In the ensuring discussions I posted this on another forum:

----------------------------------------------------------------------------------

There is a lot written regarding the replacement of fossil fuelled (petrol and diesel) cars with electric cars. Some suggest it is easy, others suggest it is impossible. I decided to look briefly at the electricity requirements required to do this in Germany.

First step how much petrol and diesel is currently used?

From the IEA
http://www.iea.org/publication.../GermanyOSS.pdf


Germany petrol and diesel consumption 2010-2011.
Petrol 450 000 barrels per day
Diesel 1050 000 barrels per day

As a cross check on the total consumption:
http://world.bymap.org/OilConsumption.html

Total consumption petroleum consumption for Germany 2015
2 372 000 barrels per day

Next step what is the electrical energy equivalent of 1 barrel of Petrol/Diesel? From a couple of sources:

http://peakoil.com/generalidea...a-barrel-of-oil

1 barrel (crude) is 1,700 kilowatt hours

http://letthesunwork.com/energ...relofenergy.htm

A barrel of oil contains about six gigajoules of energy. That's six billion joules or 1667 kilowatt-hours

If we take 1.7 MWh per barrel for petrol annual automotive energy input is:

Petrol 765 000 MWh per day= 765 GWh per day = 279 000 GWh = 279 TWh

Assuming an efficiency of 20% for a petrol vehicle the energy required for petrol automotive use in Germany is 55.8 TWh per year.

Taking an overall efficiency for an electric vehicle to be 80% (electricity transmission losses, battery charging efficiency) replacing the petrol vehicles with electric vehicles would require 70 TWh per year.

What proportion of the diesel is for automotive use against road or rail transport is not obvious.
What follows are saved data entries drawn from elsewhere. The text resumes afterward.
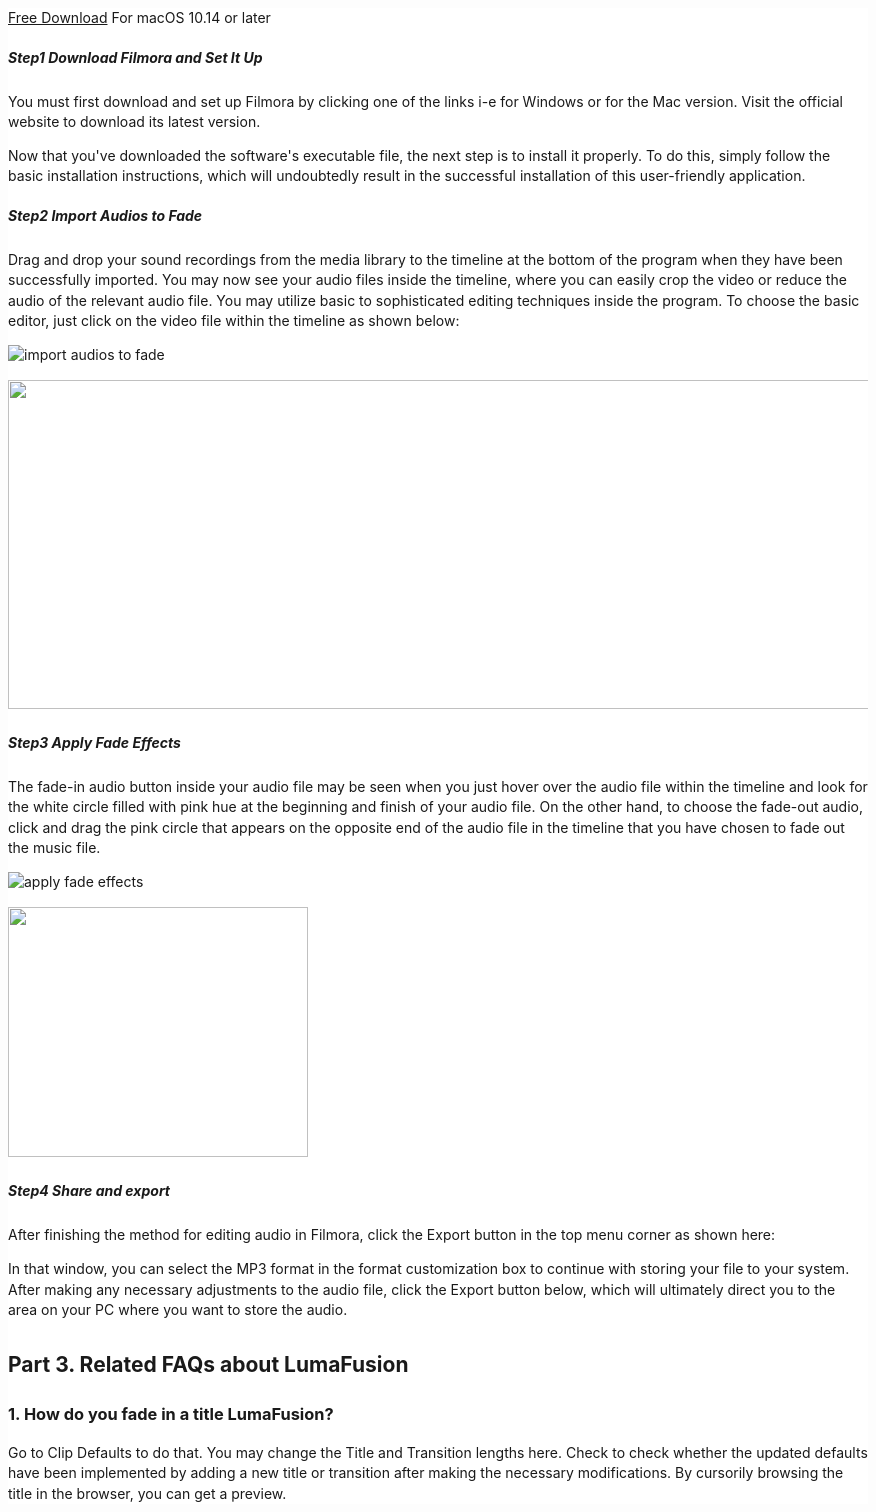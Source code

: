 [Free Download](https://tools.techidaily.com/wondershare/filmora/download/) For macOS 10.14 or later

##### Step1 Download Filmora and Set It Up

You must first download and set up Filmora by clicking one of the links i-e for Windows or for the Mac version. Visit the official website to download its latest version.

Now that you've downloaded the software's executable file, the next step is to install it properly. To do this, simply follow the basic installation instructions, which will undoubtedly result in the successful installation of this user-friendly application.

##### Step2 Import Audios to Fade

Drag and drop your sound recordings from the media library to the timeline at the bottom of the program when they have been successfully imported. You may now see your audio files inside the timeline, where you can easily crop the video or reduce the audio of the relevant audio file. You may utilize basic to sophisticated editing techniques inside the program. To choose the basic editor, just click on the video file within the timeline as shown below:

![import audios to fade](https://images.wondershare.com/filmora/guide/add-audio-fade-in-fade-out.jpg)


<a href="https://ursime.pxf.io/c/5597632/2092236/16384" target="_top" id="2092236"><img src="//a.impactradius-go.com/display-ad/16384-2092236" border="0" alt="" width="1920" height="329"/></a><img height="0" width="0" src="https://imp.pxf.io/i/5597632/2092236/16384" style="position:absolute;visibility:hidden;" border="0" />

##### Step3 Apply Fade Effects

The fade-in audio button inside your audio file may be seen when you just hover over the audio file within the timeline and look for the white circle filled with pink hue at the beginning and finish of your audio file. On the other hand, to choose the fade-out audio, click and drag the pink circle that appears on the opposite end of the audio file in the timeline that you have chosen to fade out the music file.

![apply fade effects](https://images.wondershare.com/filmora/guide/add-fade-in-fade-out-markers-timeline.jpg)


<a href="https://printrendy.pxf.io/c/5597632/1453719/17020" target="_top" id="1453719"><img src="//a.impactradius-go.com/display-ad/17020-1453719" border="0" alt="" width="300" height="250"/></a><img height="0" width="0" src="https://imp.pxf.io/i/5597632/1453719/17020" style="position:absolute;visibility:hidden;" border="0" />

##### Step4 Share and export

After finishing the method for editing audio in Filmora, click the Export button in the top menu corner as shown here:

In that window, you can select the MP3 format in the format customization box to continue with storing your file to your system. After making any necessary adjustments to the audio file, click the Export button below, which will ultimately direct you to the area on your PC where you want to store the audio.

## Part 3\. Related FAQs about LumaFusion

### 1\. How do you fade in a title LumaFusion?

Go to Clip Defaults to do that. You may change the Title and Transition lengths here. Check to check whether the updated defaults have been implemented by adding a new title or transition after making the necessary modifications. By cursorily browsing the title in the browser, you can get a preview.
Suggesting a total of 100TWh for the annual automotive consumption seems reasonable.
If all the diesel consumers were replaced by electric vehicles the annual electricity consumption would increase by around 220 TWh per year.

Currently Germany produces around 600 TWh of electricity annually.
https://www.cleanenergywire.org/factsheets/germanys-energy-consumption-and-power-mix-charts

Increasing this to 700 TWH to allow for the charging of electric cars is not trivial, nor is the reinforcement of the distribution infrastructure. Increasing to 820 TWh to replace all fossil fuelled transport is probably impossible in the suggested time scales.

------------------------------------------------------------------------------------------

I would expect the numbers to be similar for other large European countries and will require very significant infrastructure investment.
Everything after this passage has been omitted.